L’ammissione di Schifani: un cambio di rotta necessario
Siamo di fronte a un’evidenza che non può più essere taciuta: “Abbiamo voluto fortemente questa misura. È una risposta a quella povertà che caratterizza una fascia della nostra popolazione”, ha affermato Schifani. Con questo ammiccare a una realtà scomoda, il presidente sembra rendersi conto che la miseria è un problema tangibile, non un retaggio del passato da relegare tra le pagine della propaganda politica. Resta da capire se quella di Schifani sia davvero una scelta coraggiosa o piuttosto un tentativo di salvare la faccia in un momento critico.

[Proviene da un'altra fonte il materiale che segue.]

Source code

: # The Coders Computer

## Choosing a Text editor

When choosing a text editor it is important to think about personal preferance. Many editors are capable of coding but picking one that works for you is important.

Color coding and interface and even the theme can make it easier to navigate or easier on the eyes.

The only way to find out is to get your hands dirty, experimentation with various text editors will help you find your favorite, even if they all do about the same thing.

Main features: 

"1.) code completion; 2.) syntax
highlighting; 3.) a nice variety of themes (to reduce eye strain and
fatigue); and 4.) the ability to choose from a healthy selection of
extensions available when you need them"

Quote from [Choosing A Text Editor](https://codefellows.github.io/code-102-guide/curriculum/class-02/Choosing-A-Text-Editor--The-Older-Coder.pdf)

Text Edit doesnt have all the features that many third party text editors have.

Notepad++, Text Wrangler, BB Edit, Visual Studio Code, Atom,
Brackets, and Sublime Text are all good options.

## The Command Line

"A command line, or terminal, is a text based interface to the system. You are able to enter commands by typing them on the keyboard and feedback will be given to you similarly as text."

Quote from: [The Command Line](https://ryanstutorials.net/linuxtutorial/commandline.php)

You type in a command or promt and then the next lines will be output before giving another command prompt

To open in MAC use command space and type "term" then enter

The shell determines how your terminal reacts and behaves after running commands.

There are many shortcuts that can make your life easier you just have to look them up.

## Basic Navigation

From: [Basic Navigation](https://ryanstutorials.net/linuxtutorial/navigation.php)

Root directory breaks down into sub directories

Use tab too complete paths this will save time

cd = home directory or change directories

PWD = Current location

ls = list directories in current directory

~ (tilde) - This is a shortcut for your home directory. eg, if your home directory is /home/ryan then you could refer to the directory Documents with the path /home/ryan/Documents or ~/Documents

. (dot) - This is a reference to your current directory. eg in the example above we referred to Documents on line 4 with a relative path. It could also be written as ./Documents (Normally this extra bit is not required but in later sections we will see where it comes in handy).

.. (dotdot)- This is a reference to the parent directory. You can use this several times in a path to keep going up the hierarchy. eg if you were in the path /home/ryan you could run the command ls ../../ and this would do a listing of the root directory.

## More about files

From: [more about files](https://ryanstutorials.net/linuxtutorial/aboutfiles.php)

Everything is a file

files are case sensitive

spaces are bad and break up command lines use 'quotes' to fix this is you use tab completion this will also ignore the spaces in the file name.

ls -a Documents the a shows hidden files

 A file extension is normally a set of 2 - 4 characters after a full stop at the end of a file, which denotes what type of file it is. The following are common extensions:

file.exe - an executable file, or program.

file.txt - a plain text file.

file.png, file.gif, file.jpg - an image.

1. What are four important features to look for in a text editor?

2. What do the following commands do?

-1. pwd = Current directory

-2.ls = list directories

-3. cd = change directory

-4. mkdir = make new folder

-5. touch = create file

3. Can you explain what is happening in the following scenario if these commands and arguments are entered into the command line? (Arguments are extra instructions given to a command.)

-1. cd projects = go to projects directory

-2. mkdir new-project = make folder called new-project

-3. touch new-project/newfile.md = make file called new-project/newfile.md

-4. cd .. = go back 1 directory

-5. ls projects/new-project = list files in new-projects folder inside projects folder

In Sicilia i dati parlano chiaro: l’incidenza della povertà assoluta ha raggiunto livelli preoccupanti. Con oltre il 9,7% della popolazione in difficoltà, la decisione di Schifani non è solo un passo politico ma una presa di coscienza che arriva tardi. Dopo anni in cui il suo partito ha contribuito alla demolizione delle reti di sicurezza sociale ora si propone di rimediare con una misura che, per quanto ben intenzionata, rischia di risultare insufficiente.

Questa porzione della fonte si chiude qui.